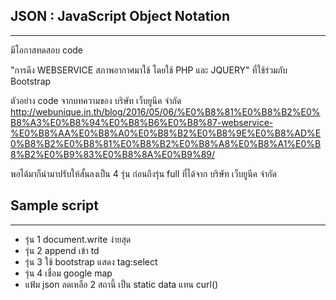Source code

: ## JSON : JavaScript Object Notation
------
มีโอกาสทดสอบ code

"การดึง WEBSERVICE สภาพอากาศมาใช้ โดยใช้ PHP และ JQUERY"
ที่ใช้ร่วมกับ Bootstrap

ตัวอย่าง code จากบทความของ บริษัท เว็บยูนีค จำกัด
http://webunique.in.th/blog/2016/05/06/%E0%B8%81%E0%B8%B2%E0%B8%A3%E0%B8%94%E0%B8%B6%E0%B8%87-webservice-%E0%B8%AA%E0%B8%A0%E0%B8%B2%E0%B8%9E%E0%B8%AD%E0%B8%B2%E0%B8%81%E0%B8%B2%E0%B8%A8%E0%B8%A1%E0%B8%B2%E0%B9%83%E0%B8%8A%E0%B9%89/

พอได้มาก็นำมาปรับให้สั้นลงเป็น 4 รุ่น ก่อนถึงรุ่น full ที่ได้จาก บริษัท เว็บยูนีค จำกัด

## Sample script
------
- รุ่น 1 document.write ง่ายสุด
- รุ่น 2 append เข้า td
- รุ่น 3 ใช้ bootstrap แสดง tag:select
- รุ่น 4 เชื่อม google map
- แฟ้ม json ลดเหลือ 2 สถานี้ เป็น static data แทน curl()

**ABOUT THIS EXERCISE**.
Write the lines out verbatim, from the one with "ที่ใช้ร่วมกับ Bootstrap" through the last line of the entries, and stop there.

**SOLUTION**.
ที่ใช้ร่วมกับ Bootstrap

ตัวอย่าง code จากบทความของ บริษัท เว็บยูนีค จำกัด
http://webunique.in.th/blog/2016/05/06/%E0%B8%81%E0%B8%B2%E0%B8%A3%E0%B8%94%E0%B8%B6%E0%B8%87-webservice-%E0%B8%AA%E0%B8%A0%E0%B8%B2%E0%B8%9E%E0%B8%AD%E0%B8%B2%E0%B8%81%E0%B8%B2%E0%B8%A8%E0%B8%A1%E0%B8%B2%E0%B9%83%E0%B8%8A%E0%B9%89/

พอได้มาก็นำมาปรับให้สั้นลงเป็น 4 รุ่น ก่อนถึงรุ่น full ที่ได้จาก บริษัท เว็บยูนีค จำกัด

## Sample script
------
- รุ่น 1 document.write ง่ายสุด
- รุ่น 2 append เข้า td
- รุ่น 3 ใช้ bootstrap แสดง tag:select
- รุ่น 4 เชื่อม google map
- แฟ้ม json ลดเหลือ 2 สถานี้ เป็น static data แทน curl()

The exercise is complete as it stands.